◆ WHAT IS REQUIRED ◆
All that is needed is each line of the entries holding the word "property", copied as it stands.
[[ RECORDS FOR PROCESSING, beginning ]]
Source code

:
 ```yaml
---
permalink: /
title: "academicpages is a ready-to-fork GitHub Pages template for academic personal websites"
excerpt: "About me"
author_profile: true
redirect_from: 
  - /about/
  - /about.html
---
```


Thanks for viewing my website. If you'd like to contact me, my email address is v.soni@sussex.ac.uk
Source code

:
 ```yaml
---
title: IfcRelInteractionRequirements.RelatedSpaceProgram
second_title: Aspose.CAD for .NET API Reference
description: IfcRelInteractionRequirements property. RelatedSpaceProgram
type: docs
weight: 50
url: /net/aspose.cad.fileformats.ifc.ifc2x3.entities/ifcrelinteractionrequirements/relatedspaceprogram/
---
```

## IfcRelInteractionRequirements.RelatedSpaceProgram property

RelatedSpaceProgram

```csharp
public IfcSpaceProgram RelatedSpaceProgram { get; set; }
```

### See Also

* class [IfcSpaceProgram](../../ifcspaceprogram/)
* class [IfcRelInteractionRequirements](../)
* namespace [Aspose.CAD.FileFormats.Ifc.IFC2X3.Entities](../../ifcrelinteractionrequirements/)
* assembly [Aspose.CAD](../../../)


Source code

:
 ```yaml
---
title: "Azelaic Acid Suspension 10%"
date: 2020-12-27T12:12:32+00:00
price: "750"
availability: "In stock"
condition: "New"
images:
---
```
[[ RECORDS FOR PROCESSING, end ]]
[[ RECORDS FOR PROCESSING, beginning ]]
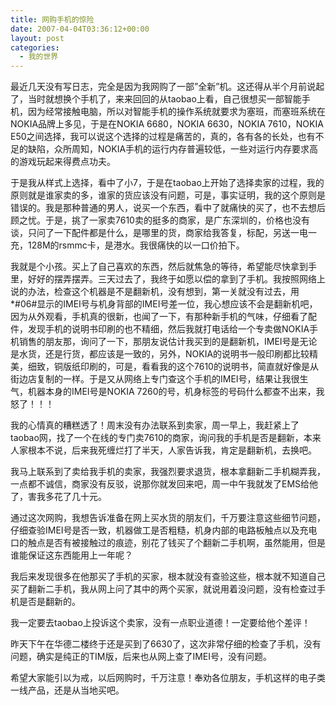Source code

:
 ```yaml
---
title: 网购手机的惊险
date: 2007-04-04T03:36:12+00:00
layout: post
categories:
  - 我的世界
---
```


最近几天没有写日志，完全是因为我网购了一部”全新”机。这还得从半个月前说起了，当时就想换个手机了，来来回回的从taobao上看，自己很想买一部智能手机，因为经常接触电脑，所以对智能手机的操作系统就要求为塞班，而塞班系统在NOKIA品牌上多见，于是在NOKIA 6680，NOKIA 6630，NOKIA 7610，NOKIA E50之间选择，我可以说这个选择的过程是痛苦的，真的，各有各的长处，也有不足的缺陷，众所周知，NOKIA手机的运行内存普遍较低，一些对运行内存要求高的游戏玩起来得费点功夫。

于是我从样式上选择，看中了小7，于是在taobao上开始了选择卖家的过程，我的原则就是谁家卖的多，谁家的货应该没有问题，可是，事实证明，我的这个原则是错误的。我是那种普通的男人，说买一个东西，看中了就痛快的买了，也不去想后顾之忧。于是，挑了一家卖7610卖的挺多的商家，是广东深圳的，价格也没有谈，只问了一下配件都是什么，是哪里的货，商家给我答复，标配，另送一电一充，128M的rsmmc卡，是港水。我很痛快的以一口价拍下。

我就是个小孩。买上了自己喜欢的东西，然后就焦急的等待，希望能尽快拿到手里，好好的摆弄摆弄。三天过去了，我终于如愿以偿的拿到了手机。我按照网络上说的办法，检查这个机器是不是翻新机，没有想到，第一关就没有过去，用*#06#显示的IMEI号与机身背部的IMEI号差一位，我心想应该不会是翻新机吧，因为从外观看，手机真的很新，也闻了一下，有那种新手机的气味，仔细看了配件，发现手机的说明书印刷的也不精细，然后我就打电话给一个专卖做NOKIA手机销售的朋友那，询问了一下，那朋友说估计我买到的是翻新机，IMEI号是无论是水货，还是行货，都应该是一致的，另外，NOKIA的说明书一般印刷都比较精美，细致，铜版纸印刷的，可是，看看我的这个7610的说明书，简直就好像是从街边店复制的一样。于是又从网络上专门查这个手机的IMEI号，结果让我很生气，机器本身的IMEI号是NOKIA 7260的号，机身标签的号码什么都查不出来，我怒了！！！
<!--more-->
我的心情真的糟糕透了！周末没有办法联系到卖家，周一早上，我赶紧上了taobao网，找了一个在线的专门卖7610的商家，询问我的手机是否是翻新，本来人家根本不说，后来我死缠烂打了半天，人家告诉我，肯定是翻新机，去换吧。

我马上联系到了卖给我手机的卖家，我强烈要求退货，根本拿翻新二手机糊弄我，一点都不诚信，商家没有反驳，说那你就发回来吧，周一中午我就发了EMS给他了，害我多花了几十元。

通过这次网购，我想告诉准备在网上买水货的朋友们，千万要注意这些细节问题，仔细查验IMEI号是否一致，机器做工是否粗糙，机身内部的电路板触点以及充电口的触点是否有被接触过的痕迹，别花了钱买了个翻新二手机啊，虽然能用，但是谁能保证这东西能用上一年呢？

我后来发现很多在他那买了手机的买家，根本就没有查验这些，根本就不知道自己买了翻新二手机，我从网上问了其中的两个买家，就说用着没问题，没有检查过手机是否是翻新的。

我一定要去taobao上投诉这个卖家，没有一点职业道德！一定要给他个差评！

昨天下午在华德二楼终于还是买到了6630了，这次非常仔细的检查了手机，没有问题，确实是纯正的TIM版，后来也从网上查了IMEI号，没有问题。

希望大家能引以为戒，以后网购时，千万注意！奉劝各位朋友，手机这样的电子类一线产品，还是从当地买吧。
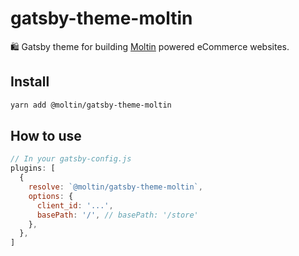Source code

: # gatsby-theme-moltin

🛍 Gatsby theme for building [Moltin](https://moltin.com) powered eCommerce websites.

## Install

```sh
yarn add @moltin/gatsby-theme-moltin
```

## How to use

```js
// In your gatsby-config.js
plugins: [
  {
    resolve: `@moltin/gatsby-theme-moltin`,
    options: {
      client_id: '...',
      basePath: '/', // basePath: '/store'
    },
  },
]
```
[[ RECORDS FOR PROCESSING, end ]]
[[ RECORDS FOR PROCESSING, beginning ]]
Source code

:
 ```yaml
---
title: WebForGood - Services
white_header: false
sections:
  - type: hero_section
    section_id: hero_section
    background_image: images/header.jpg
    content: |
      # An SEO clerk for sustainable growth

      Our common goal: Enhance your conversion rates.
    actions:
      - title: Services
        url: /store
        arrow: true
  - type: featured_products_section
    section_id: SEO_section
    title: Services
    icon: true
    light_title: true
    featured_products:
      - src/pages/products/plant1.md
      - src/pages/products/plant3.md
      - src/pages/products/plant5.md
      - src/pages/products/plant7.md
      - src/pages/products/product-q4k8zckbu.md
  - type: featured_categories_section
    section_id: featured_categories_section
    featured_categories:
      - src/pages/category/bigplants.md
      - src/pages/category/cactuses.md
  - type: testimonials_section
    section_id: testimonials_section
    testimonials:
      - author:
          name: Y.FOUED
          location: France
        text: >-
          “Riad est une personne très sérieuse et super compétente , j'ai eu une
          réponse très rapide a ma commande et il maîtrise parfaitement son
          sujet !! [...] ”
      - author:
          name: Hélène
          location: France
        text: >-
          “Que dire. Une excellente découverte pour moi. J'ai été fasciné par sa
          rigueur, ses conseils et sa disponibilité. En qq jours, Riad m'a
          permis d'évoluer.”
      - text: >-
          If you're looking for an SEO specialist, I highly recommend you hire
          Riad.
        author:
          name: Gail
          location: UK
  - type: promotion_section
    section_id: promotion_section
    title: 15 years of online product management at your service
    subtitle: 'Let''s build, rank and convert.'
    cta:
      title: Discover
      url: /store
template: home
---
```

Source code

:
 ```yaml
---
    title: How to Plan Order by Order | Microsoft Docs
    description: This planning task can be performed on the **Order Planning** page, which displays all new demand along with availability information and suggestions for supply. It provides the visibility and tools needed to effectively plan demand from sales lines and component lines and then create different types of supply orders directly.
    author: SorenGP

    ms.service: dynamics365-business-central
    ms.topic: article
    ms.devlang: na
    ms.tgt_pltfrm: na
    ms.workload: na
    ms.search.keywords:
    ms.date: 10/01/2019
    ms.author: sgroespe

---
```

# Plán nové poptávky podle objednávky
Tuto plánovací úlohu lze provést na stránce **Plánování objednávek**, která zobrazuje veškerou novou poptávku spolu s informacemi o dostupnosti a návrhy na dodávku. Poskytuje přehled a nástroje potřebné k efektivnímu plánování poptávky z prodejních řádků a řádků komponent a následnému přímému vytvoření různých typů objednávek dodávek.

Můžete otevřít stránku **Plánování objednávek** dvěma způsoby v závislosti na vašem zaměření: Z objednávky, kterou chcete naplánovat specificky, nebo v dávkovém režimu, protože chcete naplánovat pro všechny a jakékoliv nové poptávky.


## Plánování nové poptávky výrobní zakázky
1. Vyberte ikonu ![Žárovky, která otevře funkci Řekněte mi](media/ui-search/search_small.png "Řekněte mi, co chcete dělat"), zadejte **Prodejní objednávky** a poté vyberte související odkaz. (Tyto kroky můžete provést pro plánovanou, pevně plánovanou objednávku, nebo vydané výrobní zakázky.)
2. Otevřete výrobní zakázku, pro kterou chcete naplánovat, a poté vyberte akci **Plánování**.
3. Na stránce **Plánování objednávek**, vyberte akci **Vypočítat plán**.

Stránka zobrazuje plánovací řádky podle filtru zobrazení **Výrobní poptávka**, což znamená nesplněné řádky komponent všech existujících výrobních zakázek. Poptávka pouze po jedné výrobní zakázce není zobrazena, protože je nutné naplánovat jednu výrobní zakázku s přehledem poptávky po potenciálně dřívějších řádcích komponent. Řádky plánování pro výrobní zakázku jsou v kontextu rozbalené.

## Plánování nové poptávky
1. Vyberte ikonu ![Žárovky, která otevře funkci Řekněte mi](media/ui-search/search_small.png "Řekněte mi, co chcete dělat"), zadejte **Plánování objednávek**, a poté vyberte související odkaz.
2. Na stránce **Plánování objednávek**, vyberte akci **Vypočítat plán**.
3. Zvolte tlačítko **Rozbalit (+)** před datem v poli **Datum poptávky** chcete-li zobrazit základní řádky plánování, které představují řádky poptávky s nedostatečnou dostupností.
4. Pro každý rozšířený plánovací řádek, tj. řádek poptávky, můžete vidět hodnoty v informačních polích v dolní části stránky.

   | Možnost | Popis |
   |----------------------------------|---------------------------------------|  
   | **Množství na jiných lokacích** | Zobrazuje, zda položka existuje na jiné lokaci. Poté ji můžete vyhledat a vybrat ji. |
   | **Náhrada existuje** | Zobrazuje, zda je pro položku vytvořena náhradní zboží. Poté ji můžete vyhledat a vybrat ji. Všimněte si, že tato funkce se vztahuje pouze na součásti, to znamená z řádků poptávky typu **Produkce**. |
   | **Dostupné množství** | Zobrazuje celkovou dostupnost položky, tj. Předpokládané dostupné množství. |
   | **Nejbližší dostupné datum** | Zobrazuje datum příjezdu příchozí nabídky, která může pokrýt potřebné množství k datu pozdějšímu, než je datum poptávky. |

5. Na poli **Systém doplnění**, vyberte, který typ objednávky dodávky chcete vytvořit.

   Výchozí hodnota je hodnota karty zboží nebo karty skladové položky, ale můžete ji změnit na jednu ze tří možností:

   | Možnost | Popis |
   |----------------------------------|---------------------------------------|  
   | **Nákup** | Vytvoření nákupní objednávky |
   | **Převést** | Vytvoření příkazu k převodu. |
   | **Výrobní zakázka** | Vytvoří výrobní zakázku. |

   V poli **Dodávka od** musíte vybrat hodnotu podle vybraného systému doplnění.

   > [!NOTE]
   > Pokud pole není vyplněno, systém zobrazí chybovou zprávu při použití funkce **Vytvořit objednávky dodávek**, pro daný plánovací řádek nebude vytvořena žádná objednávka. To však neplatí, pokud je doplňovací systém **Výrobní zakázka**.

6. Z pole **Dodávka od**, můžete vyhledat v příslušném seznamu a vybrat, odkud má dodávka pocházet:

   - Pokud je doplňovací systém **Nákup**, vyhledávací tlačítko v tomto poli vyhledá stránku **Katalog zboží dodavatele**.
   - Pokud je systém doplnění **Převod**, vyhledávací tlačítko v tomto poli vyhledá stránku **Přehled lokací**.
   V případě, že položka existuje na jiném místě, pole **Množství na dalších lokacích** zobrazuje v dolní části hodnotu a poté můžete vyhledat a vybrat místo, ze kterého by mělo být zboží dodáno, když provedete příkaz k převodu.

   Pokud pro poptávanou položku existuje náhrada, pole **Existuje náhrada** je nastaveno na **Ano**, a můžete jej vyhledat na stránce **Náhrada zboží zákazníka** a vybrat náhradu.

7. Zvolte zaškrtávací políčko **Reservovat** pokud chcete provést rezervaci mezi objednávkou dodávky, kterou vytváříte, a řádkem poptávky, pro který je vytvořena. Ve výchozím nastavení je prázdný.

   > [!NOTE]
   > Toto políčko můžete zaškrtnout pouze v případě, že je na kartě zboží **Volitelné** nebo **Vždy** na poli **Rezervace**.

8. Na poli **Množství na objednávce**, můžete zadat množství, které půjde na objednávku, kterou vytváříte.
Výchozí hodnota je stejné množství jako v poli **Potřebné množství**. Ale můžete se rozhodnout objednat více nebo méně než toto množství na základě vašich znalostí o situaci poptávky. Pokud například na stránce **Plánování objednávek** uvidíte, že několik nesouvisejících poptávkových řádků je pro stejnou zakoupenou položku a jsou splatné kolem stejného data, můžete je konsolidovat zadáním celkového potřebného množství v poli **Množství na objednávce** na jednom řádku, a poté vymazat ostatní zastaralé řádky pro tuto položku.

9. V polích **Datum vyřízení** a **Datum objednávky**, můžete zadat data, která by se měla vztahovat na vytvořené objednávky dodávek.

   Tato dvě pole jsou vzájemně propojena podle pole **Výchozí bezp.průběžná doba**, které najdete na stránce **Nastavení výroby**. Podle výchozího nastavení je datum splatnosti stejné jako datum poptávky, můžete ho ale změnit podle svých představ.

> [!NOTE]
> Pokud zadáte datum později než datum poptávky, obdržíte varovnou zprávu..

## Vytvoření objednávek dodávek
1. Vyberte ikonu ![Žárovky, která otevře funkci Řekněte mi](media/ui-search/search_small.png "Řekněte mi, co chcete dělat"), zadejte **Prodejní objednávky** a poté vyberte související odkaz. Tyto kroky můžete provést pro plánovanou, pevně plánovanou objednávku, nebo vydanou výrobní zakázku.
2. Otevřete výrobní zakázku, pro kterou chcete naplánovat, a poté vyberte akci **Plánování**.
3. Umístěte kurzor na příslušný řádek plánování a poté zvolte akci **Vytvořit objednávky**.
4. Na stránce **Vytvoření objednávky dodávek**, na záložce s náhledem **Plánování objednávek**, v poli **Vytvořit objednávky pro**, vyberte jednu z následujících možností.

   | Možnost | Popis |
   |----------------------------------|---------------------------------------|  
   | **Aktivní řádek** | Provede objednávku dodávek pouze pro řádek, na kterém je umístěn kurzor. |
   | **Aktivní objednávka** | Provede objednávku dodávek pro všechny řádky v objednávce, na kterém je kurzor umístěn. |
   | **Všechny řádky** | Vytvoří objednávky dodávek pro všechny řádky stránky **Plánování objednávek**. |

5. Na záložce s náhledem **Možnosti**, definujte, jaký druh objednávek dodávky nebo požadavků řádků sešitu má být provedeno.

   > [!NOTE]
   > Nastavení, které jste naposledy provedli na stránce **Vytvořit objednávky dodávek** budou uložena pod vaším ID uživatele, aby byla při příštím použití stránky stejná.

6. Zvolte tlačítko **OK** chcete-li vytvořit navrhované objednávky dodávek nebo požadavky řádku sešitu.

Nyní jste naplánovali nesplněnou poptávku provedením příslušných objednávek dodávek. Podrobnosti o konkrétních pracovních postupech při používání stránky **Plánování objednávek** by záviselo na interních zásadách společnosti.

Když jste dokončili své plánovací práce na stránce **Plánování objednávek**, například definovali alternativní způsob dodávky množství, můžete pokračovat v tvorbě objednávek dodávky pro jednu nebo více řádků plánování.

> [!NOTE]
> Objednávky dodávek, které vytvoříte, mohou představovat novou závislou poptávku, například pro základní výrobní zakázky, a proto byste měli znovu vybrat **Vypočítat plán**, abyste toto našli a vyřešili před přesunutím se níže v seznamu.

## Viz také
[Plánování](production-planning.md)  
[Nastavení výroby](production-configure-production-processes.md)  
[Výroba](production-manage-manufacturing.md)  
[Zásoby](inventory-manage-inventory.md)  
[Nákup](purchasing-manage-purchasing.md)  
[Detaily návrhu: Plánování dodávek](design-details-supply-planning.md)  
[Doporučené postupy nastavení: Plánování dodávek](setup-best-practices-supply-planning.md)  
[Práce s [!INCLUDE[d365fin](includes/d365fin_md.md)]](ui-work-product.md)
[[ RECORDS FOR PROCESSING, end ]]
◆ ANSWER TO THE PROBLEM ◆
description: IfcRelInteractionRequirements property. RelatedSpaceProgram
## IfcRelInteractionRequirements.RelatedSpaceProgram property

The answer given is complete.